▶ Work task
Copy each line containing the word "frac" from the records that follow, please.

[Stored items from a collection]
++++++++++

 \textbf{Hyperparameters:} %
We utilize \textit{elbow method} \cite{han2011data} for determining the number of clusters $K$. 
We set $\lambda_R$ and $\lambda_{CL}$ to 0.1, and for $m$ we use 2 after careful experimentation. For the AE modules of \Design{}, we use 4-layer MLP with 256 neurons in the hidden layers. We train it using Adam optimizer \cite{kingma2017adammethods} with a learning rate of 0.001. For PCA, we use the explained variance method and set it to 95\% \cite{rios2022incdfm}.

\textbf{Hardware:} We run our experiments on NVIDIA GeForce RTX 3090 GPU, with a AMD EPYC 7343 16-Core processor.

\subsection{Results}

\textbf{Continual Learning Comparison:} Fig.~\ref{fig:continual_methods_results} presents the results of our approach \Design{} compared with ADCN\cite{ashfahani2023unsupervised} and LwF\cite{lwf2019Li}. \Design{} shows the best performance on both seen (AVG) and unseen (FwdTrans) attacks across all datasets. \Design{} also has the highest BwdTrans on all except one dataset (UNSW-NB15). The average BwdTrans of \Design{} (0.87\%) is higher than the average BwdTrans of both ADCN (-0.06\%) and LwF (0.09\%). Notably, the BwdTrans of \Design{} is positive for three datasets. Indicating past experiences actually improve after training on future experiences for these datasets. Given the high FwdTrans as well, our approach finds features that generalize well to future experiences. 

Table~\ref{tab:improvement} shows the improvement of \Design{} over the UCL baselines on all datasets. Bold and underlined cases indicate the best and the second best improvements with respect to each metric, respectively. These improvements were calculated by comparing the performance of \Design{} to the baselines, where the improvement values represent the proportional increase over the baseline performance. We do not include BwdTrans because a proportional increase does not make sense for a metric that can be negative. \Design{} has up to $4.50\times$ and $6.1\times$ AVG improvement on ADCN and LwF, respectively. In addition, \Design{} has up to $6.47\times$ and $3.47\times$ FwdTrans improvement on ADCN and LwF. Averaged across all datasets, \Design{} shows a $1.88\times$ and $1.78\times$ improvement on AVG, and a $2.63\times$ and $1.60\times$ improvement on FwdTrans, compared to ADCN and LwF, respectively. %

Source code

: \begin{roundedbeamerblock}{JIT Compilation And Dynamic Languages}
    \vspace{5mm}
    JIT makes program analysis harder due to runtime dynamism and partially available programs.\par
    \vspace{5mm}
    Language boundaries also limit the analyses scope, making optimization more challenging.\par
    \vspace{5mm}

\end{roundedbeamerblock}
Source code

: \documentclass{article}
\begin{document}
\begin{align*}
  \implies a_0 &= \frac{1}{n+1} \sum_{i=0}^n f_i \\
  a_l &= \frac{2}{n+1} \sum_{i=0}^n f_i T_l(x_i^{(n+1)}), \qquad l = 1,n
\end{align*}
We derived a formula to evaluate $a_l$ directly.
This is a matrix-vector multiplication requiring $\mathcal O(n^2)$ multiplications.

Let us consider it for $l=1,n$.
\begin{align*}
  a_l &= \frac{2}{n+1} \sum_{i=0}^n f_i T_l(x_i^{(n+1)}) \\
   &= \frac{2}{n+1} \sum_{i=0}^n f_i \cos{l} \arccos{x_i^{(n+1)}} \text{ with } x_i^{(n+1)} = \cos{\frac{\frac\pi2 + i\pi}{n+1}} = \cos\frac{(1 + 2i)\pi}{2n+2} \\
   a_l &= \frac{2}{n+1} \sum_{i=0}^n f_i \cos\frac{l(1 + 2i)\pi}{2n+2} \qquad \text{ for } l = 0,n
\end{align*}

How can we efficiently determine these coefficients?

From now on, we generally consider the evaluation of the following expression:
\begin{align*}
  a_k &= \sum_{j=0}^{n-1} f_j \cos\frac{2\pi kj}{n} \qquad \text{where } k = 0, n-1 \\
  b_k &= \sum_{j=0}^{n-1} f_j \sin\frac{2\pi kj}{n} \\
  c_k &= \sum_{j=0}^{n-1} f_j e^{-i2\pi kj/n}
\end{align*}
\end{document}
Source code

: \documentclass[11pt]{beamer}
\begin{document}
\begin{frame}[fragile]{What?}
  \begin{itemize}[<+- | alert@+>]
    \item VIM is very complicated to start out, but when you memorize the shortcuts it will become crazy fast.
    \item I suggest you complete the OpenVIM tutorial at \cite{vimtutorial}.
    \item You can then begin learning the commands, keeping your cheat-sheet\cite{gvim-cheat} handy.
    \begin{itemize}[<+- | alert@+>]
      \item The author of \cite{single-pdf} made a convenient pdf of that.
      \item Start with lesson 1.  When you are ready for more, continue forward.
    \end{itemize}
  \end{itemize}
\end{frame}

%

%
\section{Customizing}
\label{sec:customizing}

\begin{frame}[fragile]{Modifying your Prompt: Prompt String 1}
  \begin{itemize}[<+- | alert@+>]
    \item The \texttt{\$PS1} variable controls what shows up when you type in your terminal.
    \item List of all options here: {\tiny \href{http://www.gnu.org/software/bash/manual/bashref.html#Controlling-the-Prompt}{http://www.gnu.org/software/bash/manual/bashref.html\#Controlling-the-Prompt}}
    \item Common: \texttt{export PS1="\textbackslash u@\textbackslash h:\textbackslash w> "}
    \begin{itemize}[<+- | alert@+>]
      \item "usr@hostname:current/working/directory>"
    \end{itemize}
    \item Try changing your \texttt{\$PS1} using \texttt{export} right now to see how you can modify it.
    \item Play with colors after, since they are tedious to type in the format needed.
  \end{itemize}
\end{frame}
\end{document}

++++++++++

▶ Exercise answer
  \implies a_0 &= \frac{1}{n+1} \sum_{i=0}^n f_i \\
  a_l &= \frac{2}{n+1} \sum_{i=0}^n f_i T_l(x_i^{(n+1)}), \qquad l = 1,n
  a_l &= \frac{2}{n+1} \sum_{i=0}^n f_i T_l(x_i^{(n+1)}) \\
   &= \frac{2}{n+1} \sum_{i=0}^n f_i \cos{l} \arccos{x_i^{(n+1)}} \text{ with } x_i^{(n+1)} = \cos{\frac{\frac\pi2 + i\pi}{n+1}} = \cos\frac{(1 + 2i)\pi}{2n+2} \\
   a_l &= \frac{2}{n+1} \sum_{i=0}^n f_i \cos\frac{l(1 + 2i)\pi}{2n+2} \qquad \text{ for } l = 0,n
  a_k &= \sum_{j=0}^{n-1} f_j \cos\frac{2\pi kj}{n} \qquad \text{where } k = 0, n-1 \\
  b_k &= \sum_{j=0}^{n-1} f_j \sin\frac{2\pi kj}{n} \\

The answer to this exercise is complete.